Sull'ultimo libro di Ben Lerner, poeta riluttante che ha scritto un bel romanzo incentrato, guarda caso, sulla vita di un poeta riluttante, di cui si è parlato molto in patria e pochissimo qui.

Quando Studio mi ha chiesto di compilare una lista dei migliori libri usciti nel 2013, ho dovuto ripensare a tutte le cose lette quest’anno e mi sono rammaricato perché non avrei potuto includere nella lista, essendo uscito nel 2012, il libro che forse mi è piaciuto di più tra quelli letti quest’anno, che è anche il libro di cui in questo periodo ho parlato di più con le persone con cui di solito parlo di libri, e un libro, secondo me importante, di cui non si è praticamente scritto in Italia, mentre in America e in Inghilterra ha generato, come si dice, ampio dibattito. L’autore di questo libro intitolato Un uomo di passaggio (in originale: Leaving the Atocha Station), uscito da Neri Pozza, si chiama Ben Lerner e, prima di pubblicare narrativa, si era fatto conoscere negli Stati Uniti per aver pubblicato delle raccolte di poesia.
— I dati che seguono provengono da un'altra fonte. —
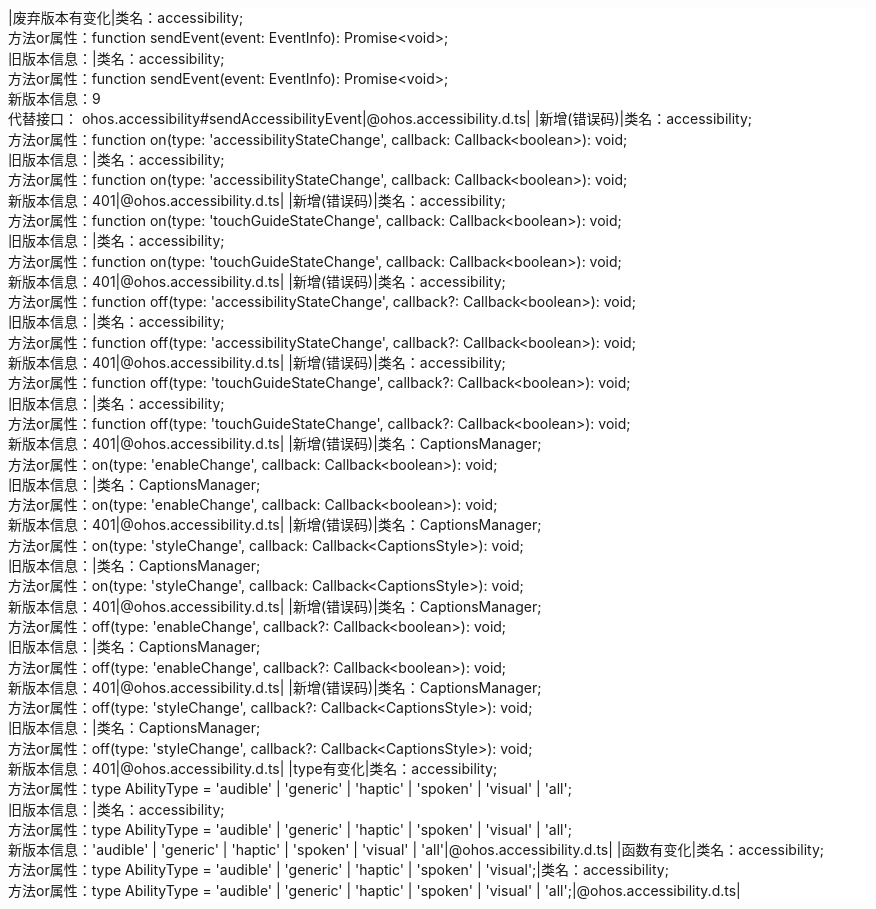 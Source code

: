 |废弃版本有变化|类名：accessibility;<br>方法or属性：function sendEvent(event: EventInfo): Promise\<void>;<br>旧版本信息：|类名：accessibility;<br>方法or属性：function sendEvent(event: EventInfo): Promise\<void>;<br>新版本信息：9<br>代替接口： ohos.accessibility#sendAccessibilityEvent|@ohos.accessibility.d.ts|
|新增(错误码)|类名：accessibility;<br>方法or属性：function on(type: 'accessibilityStateChange', callback: Callback\<boolean>): void;<br>旧版本信息：|类名：accessibility;<br>方法or属性：function on(type: 'accessibilityStateChange', callback: Callback\<boolean>): void;<br>新版本信息：401|@ohos.accessibility.d.ts|
|新增(错误码)|类名：accessibility;<br>方法or属性：function on(type: 'touchGuideStateChange', callback: Callback\<boolean>): void;<br>旧版本信息：|类名：accessibility;<br>方法or属性：function on(type: 'touchGuideStateChange', callback: Callback\<boolean>): void;<br>新版本信息：401|@ohos.accessibility.d.ts|
|新增(错误码)|类名：accessibility;<br>方法or属性：function off(type: 'accessibilityStateChange', callback?: Callback\<boolean>): void;<br>旧版本信息：|类名：accessibility;<br>方法or属性：function off(type: 'accessibilityStateChange', callback?: Callback\<boolean>): void;<br>新版本信息：401|@ohos.accessibility.d.ts|
|新增(错误码)|类名：accessibility;<br>方法or属性：function off(type: 'touchGuideStateChange', callback?: Callback\<boolean>): void;<br>旧版本信息：|类名：accessibility;<br>方法or属性：function off(type: 'touchGuideStateChange', callback?: Callback\<boolean>): void;<br>新版本信息：401|@ohos.accessibility.d.ts|
|新增(错误码)|类名：CaptionsManager;<br>方法or属性：on(type: 'enableChange', callback: Callback\<boolean>): void;<br>旧版本信息：|类名：CaptionsManager;<br>方法or属性：on(type: 'enableChange', callback: Callback\<boolean>): void;<br>新版本信息：401|@ohos.accessibility.d.ts|
|新增(错误码)|类名：CaptionsManager;<br>方法or属性：on(type: 'styleChange', callback: Callback\<CaptionsStyle>): void;<br>旧版本信息：|类名：CaptionsManager;<br>方法or属性：on(type: 'styleChange', callback: Callback\<CaptionsStyle>): void;<br>新版本信息：401|@ohos.accessibility.d.ts|
|新增(错误码)|类名：CaptionsManager;<br>方法or属性：off(type: 'enableChange', callback?: Callback\<boolean>): void;<br>旧版本信息：|类名：CaptionsManager;<br>方法or属性：off(type: 'enableChange', callback?: Callback\<boolean>): void;<br>新版本信息：401|@ohos.accessibility.d.ts|
|新增(错误码)|类名：CaptionsManager;<br>方法or属性：off(type: 'styleChange', callback?: Callback\<CaptionsStyle>): void;<br>旧版本信息：|类名：CaptionsManager;<br>方法or属性：off(type: 'styleChange', callback?: Callback\<CaptionsStyle>): void;<br>新版本信息：401|@ohos.accessibility.d.ts|
|type有变化|类名：accessibility;<br>方法or属性：type AbilityType = 'audible' \| 'generic' \| 'haptic' \| 'spoken' \| 'visual' \| 'all';<br>旧版本信息：|类名：accessibility;<br>方法or属性：type AbilityType = 'audible' \| 'generic' \| 'haptic' \| 'spoken' \| 'visual' \| 'all';<br>新版本信息：'audible' \| 'generic' \| 'haptic' \| 'spoken' \| 'visual' \| 'all'|@ohos.accessibility.d.ts|
|函数有变化|类名：accessibility;<br>方法or属性：type AbilityType = 'audible' \| 'generic' \| 'haptic' \| 'spoken' \| 'visual';|类名：accessibility;<br>方法or属性：type AbilityType = 'audible' \| 'generic' \| 'haptic' \| 'spoken' \| 'visual' \| 'all';|@ohos.accessibility.d.ts|

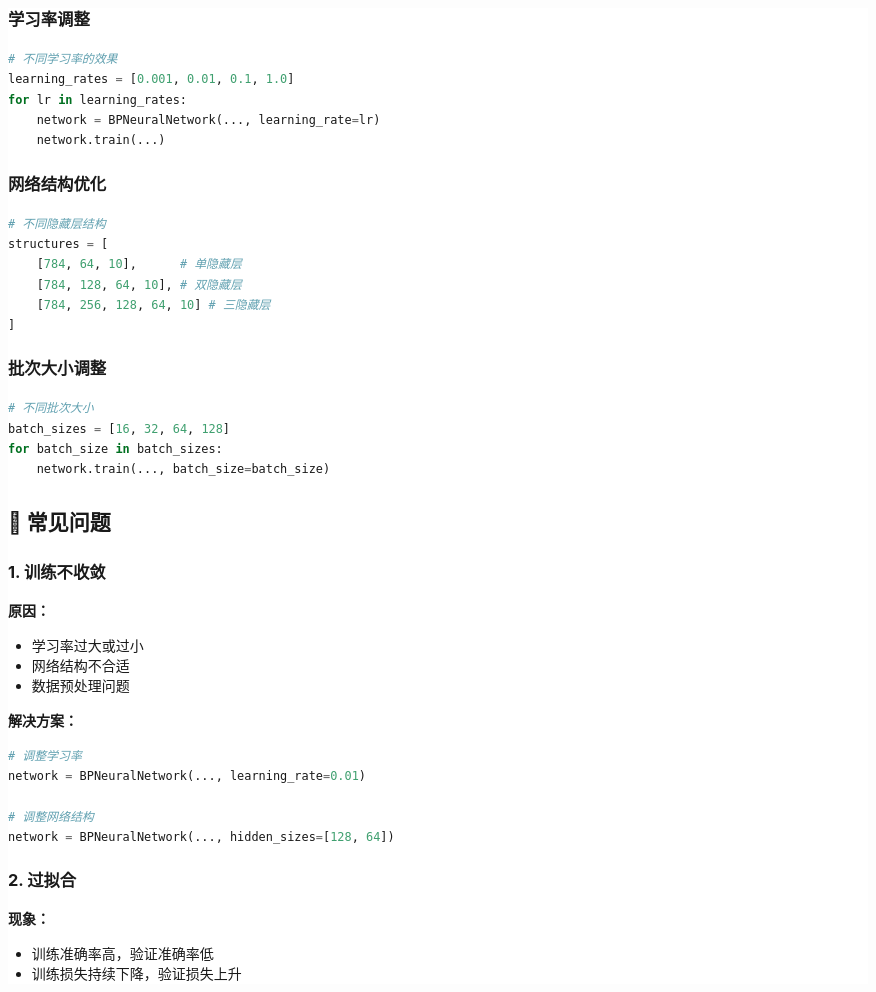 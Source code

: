 ### 学习率调整

```python
# 不同学习率的效果
learning_rates = [0.001, 0.01, 0.1, 1.0]
for lr in learning_rates:
    network = BPNeuralNetwork(..., learning_rate=lr)
    network.train(...)
```

### 网络结构优化

```python
# 不同隐藏层结构
structures = [
    [784, 64, 10],      # 单隐藏层
    [784, 128, 64, 10], # 双隐藏层
    [784, 256, 128, 64, 10] # 三隐藏层
]
```

### 批次大小调整

```python
# 不同批次大小
batch_sizes = [16, 32, 64, 128]
for batch_size in batch_sizes:
    network.train(..., batch_size=batch_size)
```

## 🚨 常见问题

### 1. 训练不收敛

**原因：**
- 学习率过大或过小
- 网络结构不合适
- 数据预处理问题

**解决方案：**
```python
# 调整学习率
network = BPNeuralNetwork(..., learning_rate=0.01)

# 调整网络结构
network = BPNeuralNetwork(..., hidden_sizes=[128, 64])
```

### 2. 过拟合

**现象：**
- 训练准确率高，验证准确率低
- 训练损失持续下降，验证损失上升
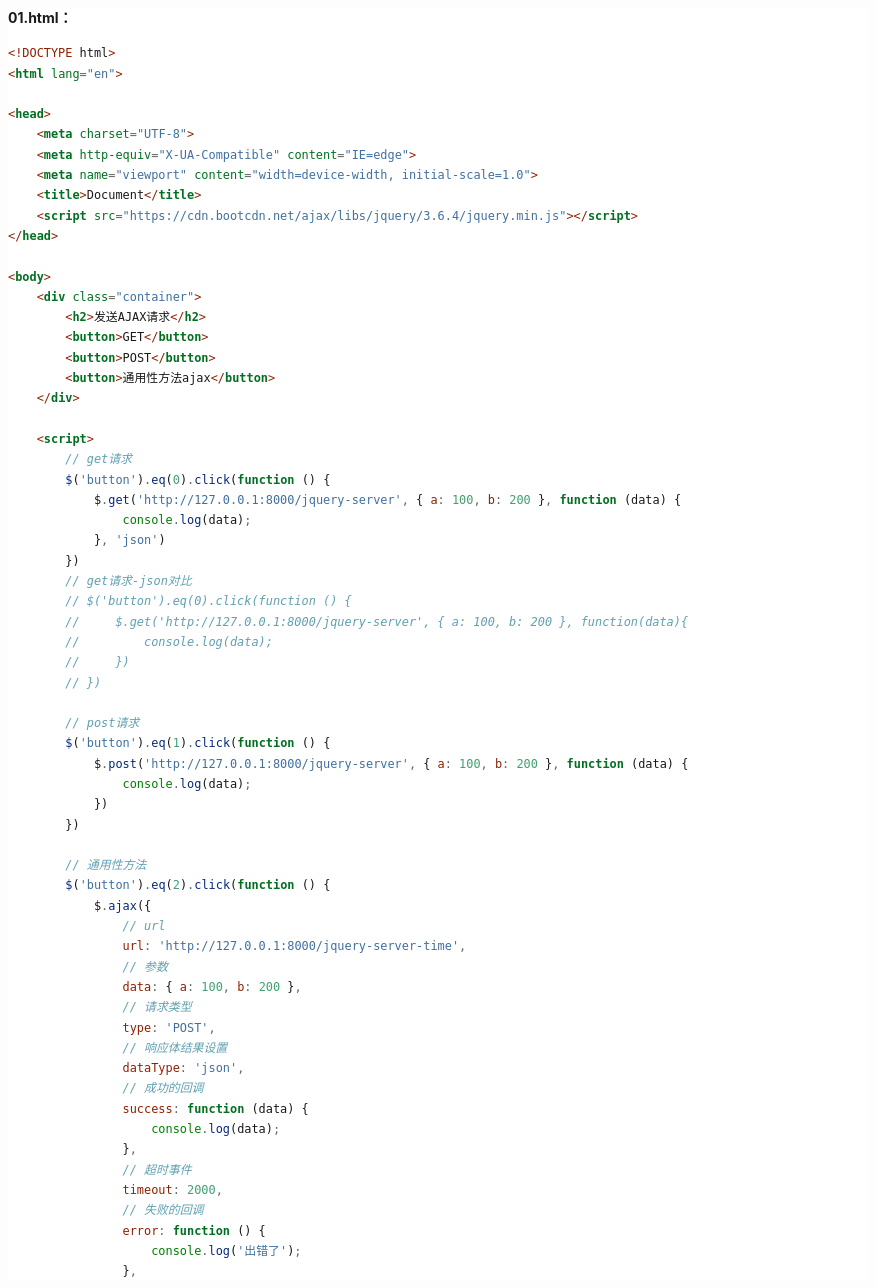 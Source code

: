 **01.html：**

```html
<!DOCTYPE html>
<html lang="en">

<head>
    <meta charset="UTF-8">
    <meta http-equiv="X-UA-Compatible" content="IE=edge">
    <meta name="viewport" content="width=device-width, initial-scale=1.0">
    <title>Document</title>
    <script src="https://cdn.bootcdn.net/ajax/libs/jquery/3.6.4/jquery.min.js"></script>
</head>

<body>
    <div class="container">
        <h2>发送AJAX请求</h2>
        <button>GET</button>
        <button>POST</button>
        <button>通用性方法ajax</button>
    </div>

    <script>
        // get请求
        $('button').eq(0).click(function () {
            $.get('http://127.0.0.1:8000/jquery-server', { a: 100, b: 200 }, function (data) {
                console.log(data);
            }, 'json')
        })
        // get请求-json对比
        // $('button').eq(0).click(function () {
        //     $.get('http://127.0.0.1:8000/jquery-server', { a: 100, b: 200 }, function(data){
        //         console.log(data);
        //     })
        // })

        // post请求
        $('button').eq(1).click(function () {
            $.post('http://127.0.0.1:8000/jquery-server', { a: 100, b: 200 }, function (data) {
                console.log(data);
            })
        })

        // 通用性方法
        $('button').eq(2).click(function () {
            $.ajax({
                // url
                url: 'http://127.0.0.1:8000/jquery-server-time',
                // 参数
                data: { a: 100, b: 200 },
                // 请求类型
                type: 'POST',
                // 响应体结果设置
                dataType: 'json',
                // 成功的回调
                success: function (data) {
                    console.log(data);
                },
                // 超时事件
                timeout: 2000,
                // 失败的回调
                error: function () {
                    console.log('出错了');
                },
```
Con Un uomo di passaggio mi è capitato quello che non mi capita con tutti i libri che leggo: ho continuato a pensarci per mesi e l’ho preso parecchie volte per rileggerlo. Poi l’ho citato in un pezzo in attesa da alcune settimane di finire su un altro giornale, e che forse non uscirà mai, in cui ho cercato di ragionare intorno alla “post-fiction”, una definizione coniata dal critico del New York Observer Michael H. Miller e usata per indicare una nuova tendenza della narrativa americana, che include, oltre allo stesso Lerner, autori come Teju Cole, Sheila Heti, Choire Sicha, Tao Lin, accomunabili per l’uso narrativo di materiali reali e autobiografici alla lettera. Infine l’ho regalato a una persona… regalo che si è dimostrato, oltre le mie intenzioni, particolarmente azzeccato. Questa persona, ho scoperto da altri, dopo che lui stesso mi aveva detto di avere apprezzato moltissimo il libro, mi aveva raccontato una bugia colossale e del tutto immotivata. Una menzogna che non aveva una funzione utilitaristica – dico questo perché voglio ottenere quell’altro – ma i cui motivi mi risultano ancora in questo momento oscuri e tuttavia, nonostante la sua enormità, non mi aveva fatto incazzare, piuttosto mi aveva divertito anche per la possibilità troppo concreta di essere smascherata. Certo, mi sono detto, le persone mentono in continuazione a loro stesse e agli altri, ma personalmente non sono mai riuscito a raccontare una bugia tanto per il gusto di farlo, l’ho fatto per pragamtismo, per evitare guai o scocciature e forse per questo sono incuriosito dalle bugie che non hanno un motivo preciso o i cui motivi sfuggono del tutto al senso comune. Nelle mie intenzioni, doveva essere il regalo giusto perché proprio come Adam Gordon, protagonista e voce narrante, il destinatario aveva studiato poesia, e forse desiderava essere un poeta, fumava hashish ed era indeciso se stare con una ragazza o con un’altra. È stato il regalo giusto, invece, perché il destinatario aveva una patologica tendenza a mentire proprio come Adam Gordon, protagonista e voce narrante e molto più che un alter-ego dell’autore.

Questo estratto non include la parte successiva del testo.